Esa es una escisión ya recurrente en la filmografía de Eastwood. Dunn, su personaje en Million dollar baby (2005), llevaba años sin establecer comunicación con su hija. O Luther, su personaje en Poder absoluto (1997), que también se había distanciado de su hija, o eso le reprochaba ella, Kate (Laura Linney), aunque, como comprueba cuando descubre en su piso todas las fotografías que había realizado de ella en todos sus momentos significativos, había estado presente de otro modo. Es, precisamente, lo que le reprocha Mary a Earl que no ha hecho siquiera con su hija; no estuvo ni siquiera presente a cierta distancia. En este caso, su propia hija, Alison, es también su hija en la pantalla. Poder absoluto, de hecho, podía verse también como un homenaje a su hija (de hecho, Alison Eastwood aparecía en la primera secuencia junto a él, ambos recreando una pintura en un museo). En Gran torino (2008), con la que Mula comparte guionista, Nick Schenk, Kowalksi, el personaje de Eastwood, perseguía denodadamente al sacerdote de su parroquia para que aceptara su confesión, porque se lo había prometido a su esposa recientemente fallecida. Una confesión en la que expresa el dolor que arrastra desde tiempo atrás por la falta de conexión con su familia.
El trayecto narrativo de Mula resulta distendido en sus dos primeros tercios, como si la vida fuera un tránsito ligero, como así ha vivido Earl, pero se dotará de densidad, y gravedad, en las conmovedoras secuencias finales, como si se despegara la pegatina con la que se disimulaba una herida, o se coloreaba la estela de una huida. Por última vez juega a ser un aventurero, cual forajido que desafía la ley, para encontrarse en el fin del trayecto con las ruinas de su vida hogareña truncada. La finalización de su aventura se acompasa a la irremisible conclusión de un vínculo que desatendió, un amor que no cuidó ni regó, que no trató como único. Sus aventuras, como quien vive fuera de la realidad, en una sucesión de fantasías, conllevaron que se alejara del núcleo de la vida. El derroche vital fue también desperdicio.
Mula se inspira en el artículo periodistico The Sinaloa Cartel's 90-Year-Old Drug Mule, escrito por Sam Dolnick, quien había entrevistado al agente de la DEA que le había detenido, Jeff Moore, Colin Bates (Bradley Cooper) en la película.

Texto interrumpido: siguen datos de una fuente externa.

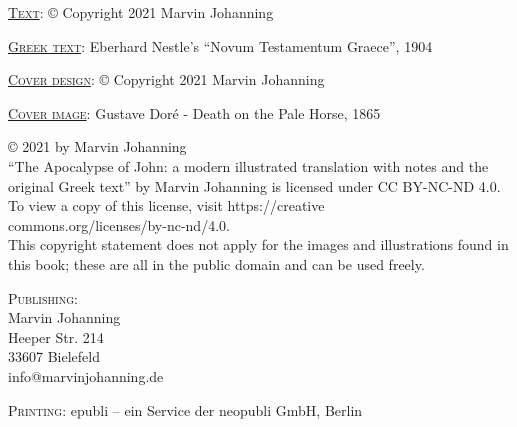 \thispagestyle{empty}
\noindent\textsc{\underline{Text}}: © Copyright 2021 Marvin Johanning

\noindent\textsc{\underline{Greek text}}: Eberhard Nestle's ``Novum Testamentum Graece'', 1904

\noindent\textsc{\underline{Cover design}}: © Copyright 2021 Marvin Johanning

\noindent\textsc{\underline{Cover image}}: Gustave Doré - Death on the Pale Horse, 1865

\bigskip

\noindent© 2021 by Marvin Johanning \ccbyncnd\\``The Apocalypse of John: a modern illustrated translation with notes and the original Greek text'' by Marvin Johanning is licensed under CC BY-NC-ND 4.0. To view a copy of this license, visit https://creative\\commons.org/licenses/by-nc-nd/4.0.\\This copyright statement does not apply for the images and illustrations found in this book; these are all in the public domain and can be used freely.

\vspace{10mm}\noindent\textsc{Publishing}: \\
Marvin Johanning\\
Heeper Str.  214\\
33607 Bielefeld\\
info@marvinjohanning.de

\vspace{5mm}\noindent\textsc{Printing}: epubli – ein Service der neopubli GmbH, Berlin
\newpage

La mula, con el sobrenombre de Tata, se llamaba Leo Sharp, el cuál había sido un célebre horticultor, en particular por los lirios. De hecho, hay uno bautizado con su nombre, Hemerocallis 'Siloam Leo Sharp'. Durante diez años ejerció de mula para el Cartel de Sinaloa. Fue detenido en el 2011, y condenado a tres años de cárcel, aunque, por su debilitada salud, fue liberado un año después. Murió en el 2016. Las últimas obras de Eastwood, en particular desde su díptico Banderas de nuestros padres/Cartas de Iwo Jima (2006), con la excepción de Gran Torino (2008) y Más allá de la vida (2010), han estado inspiradas en figuras o acontecimientos reales, pero realizadas con diferentes tratamientos. En algunos casos, incluso, se planteaba una reflexión sobre la manipulación de la realidad. o la tergiversación por conveniencia, en particular Banderas de nuestros padres, El intercambio (2008) y J Edgar (2011). La previa Invictus (2009) se centraba en la contrafigura de de este último, Nelson Mandela, emblema de una actitud de conciliación, y no de rechazo ni estigmatización hacia el otro. En varias de sus obras más recientes ha explorado el relieve de las figuras heroicas, o figuras con excepcional determinación en situaciones extremas (Sully, 15:17 Tren a París), capaces de autocuestionarse, incluso confrontados con el mezquino cuestionamiento de su entorno (Sully), pero también ha diseccionado su enajenación, caso de la magnífica El francotirador (2015), en este sentido, más próxima a su cuestionamiento de otra enajenación, aunque más aviesa, la de J Edgar Hoover. Hay un matiz significante que diferencia a su militar protagonista de los de las otras dos: estos no mataban sino que salvaron vidas. Earl Stone es un personaje entremedias, más contradictorio. Un personaje con exuberante vitalidad, y determinación, pero con sus torpezas y desidias en el aspecto afectivo. Otro cuestionamiento de ese arquetipo, el hombre errante del oeste, hombre sin hogar, aventurero en busca constante de experiencias vitales, cuyo reverso es la irresponsabilidad, o negligencia afectiva. Creó flores únicas, pero convirtió en eriales otros terrenos, los afectivos, por descuidarlos.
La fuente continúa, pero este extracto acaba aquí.